Required action: All lines containing the string "trial" must be copied from the entries.

Entries provided:

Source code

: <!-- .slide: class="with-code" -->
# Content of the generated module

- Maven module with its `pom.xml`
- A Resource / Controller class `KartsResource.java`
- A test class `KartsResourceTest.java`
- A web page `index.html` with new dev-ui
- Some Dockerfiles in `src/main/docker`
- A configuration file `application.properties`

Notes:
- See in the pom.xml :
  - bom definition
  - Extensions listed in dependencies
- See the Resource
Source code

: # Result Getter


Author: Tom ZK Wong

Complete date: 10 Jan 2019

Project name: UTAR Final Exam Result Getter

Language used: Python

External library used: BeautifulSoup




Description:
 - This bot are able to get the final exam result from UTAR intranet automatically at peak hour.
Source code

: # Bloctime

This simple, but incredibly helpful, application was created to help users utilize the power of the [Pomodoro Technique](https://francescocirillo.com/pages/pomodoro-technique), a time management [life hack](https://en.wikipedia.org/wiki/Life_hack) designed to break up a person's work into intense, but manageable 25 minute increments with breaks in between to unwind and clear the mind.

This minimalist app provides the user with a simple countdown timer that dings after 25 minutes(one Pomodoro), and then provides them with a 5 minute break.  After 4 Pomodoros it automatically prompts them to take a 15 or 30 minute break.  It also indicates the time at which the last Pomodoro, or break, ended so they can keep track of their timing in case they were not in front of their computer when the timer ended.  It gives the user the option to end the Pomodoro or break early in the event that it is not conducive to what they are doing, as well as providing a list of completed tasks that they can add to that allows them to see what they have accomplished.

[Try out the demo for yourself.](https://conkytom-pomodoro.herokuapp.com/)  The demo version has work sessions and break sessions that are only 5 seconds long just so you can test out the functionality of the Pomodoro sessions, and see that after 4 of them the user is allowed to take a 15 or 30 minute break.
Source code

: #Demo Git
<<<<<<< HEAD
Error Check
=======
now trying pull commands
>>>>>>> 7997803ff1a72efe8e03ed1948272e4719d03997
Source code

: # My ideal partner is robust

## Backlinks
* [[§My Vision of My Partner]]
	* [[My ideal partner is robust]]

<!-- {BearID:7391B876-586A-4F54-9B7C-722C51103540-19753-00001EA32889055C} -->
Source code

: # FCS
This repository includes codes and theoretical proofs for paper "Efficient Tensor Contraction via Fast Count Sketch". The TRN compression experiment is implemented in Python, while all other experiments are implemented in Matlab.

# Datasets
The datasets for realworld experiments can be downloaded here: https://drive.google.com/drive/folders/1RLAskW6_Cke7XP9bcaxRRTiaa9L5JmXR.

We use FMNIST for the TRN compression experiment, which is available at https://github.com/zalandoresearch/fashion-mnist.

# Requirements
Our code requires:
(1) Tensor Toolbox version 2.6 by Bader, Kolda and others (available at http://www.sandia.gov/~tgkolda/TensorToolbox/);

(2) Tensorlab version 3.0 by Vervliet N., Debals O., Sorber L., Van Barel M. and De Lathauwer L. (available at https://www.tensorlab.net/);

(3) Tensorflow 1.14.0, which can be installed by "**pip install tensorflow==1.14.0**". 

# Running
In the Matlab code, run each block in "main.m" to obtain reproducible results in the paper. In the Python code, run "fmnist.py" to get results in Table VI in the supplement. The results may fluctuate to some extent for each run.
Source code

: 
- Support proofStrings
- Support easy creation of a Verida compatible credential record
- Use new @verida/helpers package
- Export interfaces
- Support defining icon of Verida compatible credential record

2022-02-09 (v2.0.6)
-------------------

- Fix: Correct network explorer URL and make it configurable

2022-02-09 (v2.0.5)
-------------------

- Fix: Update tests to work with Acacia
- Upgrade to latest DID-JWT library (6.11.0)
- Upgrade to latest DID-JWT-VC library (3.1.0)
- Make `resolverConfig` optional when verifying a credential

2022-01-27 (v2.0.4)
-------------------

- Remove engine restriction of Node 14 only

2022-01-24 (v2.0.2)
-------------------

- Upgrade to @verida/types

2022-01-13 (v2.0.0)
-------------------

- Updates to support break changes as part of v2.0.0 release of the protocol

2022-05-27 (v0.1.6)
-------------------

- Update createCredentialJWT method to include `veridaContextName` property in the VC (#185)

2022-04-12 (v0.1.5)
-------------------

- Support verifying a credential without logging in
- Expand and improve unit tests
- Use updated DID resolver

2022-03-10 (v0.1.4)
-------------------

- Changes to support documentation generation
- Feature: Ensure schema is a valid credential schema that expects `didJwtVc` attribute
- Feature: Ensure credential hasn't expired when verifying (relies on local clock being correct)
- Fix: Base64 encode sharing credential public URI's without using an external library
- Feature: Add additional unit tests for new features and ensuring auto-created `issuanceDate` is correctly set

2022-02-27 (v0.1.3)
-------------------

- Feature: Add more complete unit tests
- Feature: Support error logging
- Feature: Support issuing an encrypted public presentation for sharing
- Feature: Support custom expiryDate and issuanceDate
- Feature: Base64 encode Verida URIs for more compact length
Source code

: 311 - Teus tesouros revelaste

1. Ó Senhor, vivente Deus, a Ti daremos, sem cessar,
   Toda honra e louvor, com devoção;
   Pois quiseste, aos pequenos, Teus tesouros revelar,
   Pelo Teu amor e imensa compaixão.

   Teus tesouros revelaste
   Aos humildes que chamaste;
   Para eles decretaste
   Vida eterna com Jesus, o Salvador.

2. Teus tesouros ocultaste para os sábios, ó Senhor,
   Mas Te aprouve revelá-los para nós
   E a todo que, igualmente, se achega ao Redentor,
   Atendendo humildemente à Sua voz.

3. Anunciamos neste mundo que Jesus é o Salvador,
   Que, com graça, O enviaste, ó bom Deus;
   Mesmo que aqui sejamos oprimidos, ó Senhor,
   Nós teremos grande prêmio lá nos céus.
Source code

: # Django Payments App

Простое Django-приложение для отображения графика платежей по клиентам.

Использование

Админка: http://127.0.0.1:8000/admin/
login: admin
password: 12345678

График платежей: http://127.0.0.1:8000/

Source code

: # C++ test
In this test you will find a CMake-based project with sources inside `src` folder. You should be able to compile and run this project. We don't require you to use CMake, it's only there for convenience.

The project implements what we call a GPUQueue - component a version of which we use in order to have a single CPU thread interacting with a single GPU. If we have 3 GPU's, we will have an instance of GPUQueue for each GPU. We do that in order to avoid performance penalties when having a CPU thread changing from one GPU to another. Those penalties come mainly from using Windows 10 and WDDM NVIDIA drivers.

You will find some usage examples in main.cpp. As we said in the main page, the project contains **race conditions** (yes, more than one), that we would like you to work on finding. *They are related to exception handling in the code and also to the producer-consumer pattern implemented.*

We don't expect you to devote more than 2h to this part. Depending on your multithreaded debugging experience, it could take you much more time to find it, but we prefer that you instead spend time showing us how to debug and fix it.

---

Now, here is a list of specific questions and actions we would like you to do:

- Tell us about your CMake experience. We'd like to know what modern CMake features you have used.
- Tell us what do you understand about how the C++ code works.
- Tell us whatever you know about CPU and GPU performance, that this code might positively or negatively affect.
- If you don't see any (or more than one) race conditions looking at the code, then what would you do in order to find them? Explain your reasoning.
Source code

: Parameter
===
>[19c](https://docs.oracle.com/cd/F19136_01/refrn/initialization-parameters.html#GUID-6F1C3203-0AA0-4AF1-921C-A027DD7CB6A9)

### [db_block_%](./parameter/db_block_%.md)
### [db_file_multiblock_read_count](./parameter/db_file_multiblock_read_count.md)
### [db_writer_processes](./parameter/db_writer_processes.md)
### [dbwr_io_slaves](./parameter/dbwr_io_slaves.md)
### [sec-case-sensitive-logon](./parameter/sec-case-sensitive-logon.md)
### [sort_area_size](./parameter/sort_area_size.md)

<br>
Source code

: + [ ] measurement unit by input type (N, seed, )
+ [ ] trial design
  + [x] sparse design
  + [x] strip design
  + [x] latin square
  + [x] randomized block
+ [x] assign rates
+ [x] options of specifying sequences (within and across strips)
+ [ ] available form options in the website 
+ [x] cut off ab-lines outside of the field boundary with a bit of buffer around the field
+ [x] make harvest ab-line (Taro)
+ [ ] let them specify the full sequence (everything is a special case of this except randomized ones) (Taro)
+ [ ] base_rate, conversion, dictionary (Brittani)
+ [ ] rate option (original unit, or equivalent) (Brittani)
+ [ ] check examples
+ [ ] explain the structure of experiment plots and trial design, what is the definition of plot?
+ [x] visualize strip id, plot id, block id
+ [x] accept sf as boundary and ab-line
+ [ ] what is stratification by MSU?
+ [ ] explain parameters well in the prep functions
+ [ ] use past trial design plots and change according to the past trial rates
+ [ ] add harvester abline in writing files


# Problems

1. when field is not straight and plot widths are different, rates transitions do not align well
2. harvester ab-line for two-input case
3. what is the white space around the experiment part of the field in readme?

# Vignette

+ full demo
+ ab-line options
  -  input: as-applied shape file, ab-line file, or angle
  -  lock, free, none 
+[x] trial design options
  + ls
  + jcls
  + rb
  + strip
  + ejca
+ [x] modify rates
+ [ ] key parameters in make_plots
==
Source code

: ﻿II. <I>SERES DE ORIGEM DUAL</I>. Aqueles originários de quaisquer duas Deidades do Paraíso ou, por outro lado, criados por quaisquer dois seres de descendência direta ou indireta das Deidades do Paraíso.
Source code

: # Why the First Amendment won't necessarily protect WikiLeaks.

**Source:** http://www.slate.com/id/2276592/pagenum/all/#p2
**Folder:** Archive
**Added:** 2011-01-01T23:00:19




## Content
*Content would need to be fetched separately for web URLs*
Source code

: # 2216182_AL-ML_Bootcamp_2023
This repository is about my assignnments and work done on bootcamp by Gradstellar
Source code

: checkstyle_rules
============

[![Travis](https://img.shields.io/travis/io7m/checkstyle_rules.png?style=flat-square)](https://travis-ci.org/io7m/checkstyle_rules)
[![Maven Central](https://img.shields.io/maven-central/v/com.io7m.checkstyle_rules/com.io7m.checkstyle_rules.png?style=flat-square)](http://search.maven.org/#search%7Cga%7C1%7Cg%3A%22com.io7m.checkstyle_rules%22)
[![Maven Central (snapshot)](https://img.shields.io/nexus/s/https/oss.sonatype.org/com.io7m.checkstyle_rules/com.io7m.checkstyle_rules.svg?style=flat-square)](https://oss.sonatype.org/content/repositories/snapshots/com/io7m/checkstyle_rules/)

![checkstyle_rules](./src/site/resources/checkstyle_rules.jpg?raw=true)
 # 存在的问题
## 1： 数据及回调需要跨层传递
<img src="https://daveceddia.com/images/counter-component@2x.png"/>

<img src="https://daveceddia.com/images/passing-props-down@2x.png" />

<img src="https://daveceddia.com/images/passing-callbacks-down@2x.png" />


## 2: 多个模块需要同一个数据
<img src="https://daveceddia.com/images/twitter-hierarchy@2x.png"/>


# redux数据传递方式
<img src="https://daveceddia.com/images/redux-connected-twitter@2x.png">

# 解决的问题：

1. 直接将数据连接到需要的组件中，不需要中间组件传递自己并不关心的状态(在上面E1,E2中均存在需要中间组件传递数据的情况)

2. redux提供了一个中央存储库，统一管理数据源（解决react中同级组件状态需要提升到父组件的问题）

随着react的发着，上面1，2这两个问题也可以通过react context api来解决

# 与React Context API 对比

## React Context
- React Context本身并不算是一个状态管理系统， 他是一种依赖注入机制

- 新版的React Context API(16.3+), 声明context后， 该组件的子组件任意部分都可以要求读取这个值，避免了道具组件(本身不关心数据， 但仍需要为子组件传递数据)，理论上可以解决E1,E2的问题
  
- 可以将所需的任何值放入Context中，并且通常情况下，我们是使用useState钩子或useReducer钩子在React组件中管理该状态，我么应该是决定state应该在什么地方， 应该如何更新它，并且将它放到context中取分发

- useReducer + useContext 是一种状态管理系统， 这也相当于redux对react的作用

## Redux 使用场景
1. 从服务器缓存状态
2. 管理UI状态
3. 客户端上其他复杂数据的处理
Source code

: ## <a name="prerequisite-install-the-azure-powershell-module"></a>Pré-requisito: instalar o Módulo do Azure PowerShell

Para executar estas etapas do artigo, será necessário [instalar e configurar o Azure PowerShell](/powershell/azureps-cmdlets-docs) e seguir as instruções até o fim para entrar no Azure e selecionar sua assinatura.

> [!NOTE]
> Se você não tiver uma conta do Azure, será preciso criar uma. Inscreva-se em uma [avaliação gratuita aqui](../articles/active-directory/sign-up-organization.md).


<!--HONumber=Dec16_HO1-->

Exercise output:
+ [ ] trial design
+ [ ] explain the structure of experiment plots and trial design, what is the definition of plot?
+ [ ] use past trial design plots and change according to the past trial rates
+[x] trial design options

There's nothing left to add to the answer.